George presses her lips together, trembling, fighting for control. Not weak but full of everything she’s held in for years. “You didn’t lose me, Dad.”

He lets out a breath that sounds more like a surrender than a sigh. Then, quieter, rawer: “I love you, Georgie. More than I’ve ever been able to say. More than I’ve ever known how to show.”

My chest tightens as George sucks in a sharp breath.

Because I know she’s been waiting to hear those words for a long, long time.

She blinks fast, swallows hard. “Dad…”

But he shakes his head like he can’t handle any more emotions tonight. “I know I don’t say it enough. Maybe I never did. But it was never about you not being enough, George.”

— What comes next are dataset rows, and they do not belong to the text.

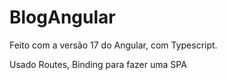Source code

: # BlogAngular

Feito com a versão 17 do Angular, com Typescript.

Usado Routes, Binding para fazer uma SPA
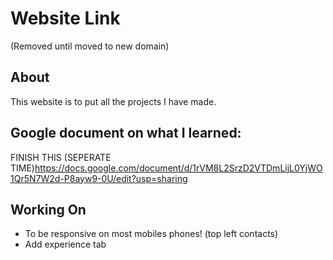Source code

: # Website Link

(Removed until moved to new domain) 

## About

This website is to put all the projects I have made.

## Google document on what I learned:

FINISH THIS (SEPERATE TIME)https://docs.google.com/document/d/1rVM8L2SrzD2VTDmLijL0YjWO1Qr5N7W2d-P8ayw9-0U/edit?usp=sharing

## Working On

- To be responsive on most mobiles phones! (top left contacts)
- Add experience tab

Something flickers in his expression. He nods sharply and clears his throat like that’s the end of it.

Then he turns his gaze on me, and just like that, the moment of softness is gone.

“You hurt her,” he says, his voice dangerous in its simplicity, “and they’ll never find your body.”

George lets out a watery laugh, but I don’t smile.

I hold his gaze and nod. “Understood.”

Another beat of silence. Then he shakes his head, muttering something under his breath, and finally heads for the door. “Lock up when you’re done.”

The second he’s gone, George exhales like she’s been holding her breath for years.

I wrap her in my arms and press my forehead against hers, inhaling deeply. Each breath makes my pulse hammer harder and my grip tighten. I’m addicted, and I know it.

“Are you okay?” The question rasps from my throat, rough with barely contained fury.

Her hands frame my face, thumbs skimming my cheekbones as if she’s memorizing me. “I am now.”

Three simple words break me open all over again.

“I should have killed Marcus,” I confess, the darkness in me still not completely sated.

She shakes her head. “No. This is better. He faces justice. Real justice.”

“If he ever comes near you again?—”

“He won't.” She shakes her head. “But if he does, we'll face him together. Because the Beckett I know doesn't fight alone anymore.”

Together. My chest expands as her words fill spaces I didn’t know were empty.

I kiss her again, slower this time. Less desperate, but no less claiming. Her hands slide under my shirt, exploring the ridges of muscle and the scars that tell stories I’ll share with her someday. But not tonight. Tonight is about this. Us. The beginning of something neither of us saw coming.

“I’m staying with you tonight.”

It’s not a question. It doesn’t need to be.

I smirk. “As if I’d let you leave.”

Her answering laugh is the sweetest sound I’ve ever heard.

I lift her from the workbench, and her legs wrap around my waist. As I carry her toward my apartment, her arms around my neck and her heartbeat against my chest, I know with bone-deep certainty that I’ve finally found my purpose.

Protect her. Love her. Keep her.

I intend to do all three until my last breath.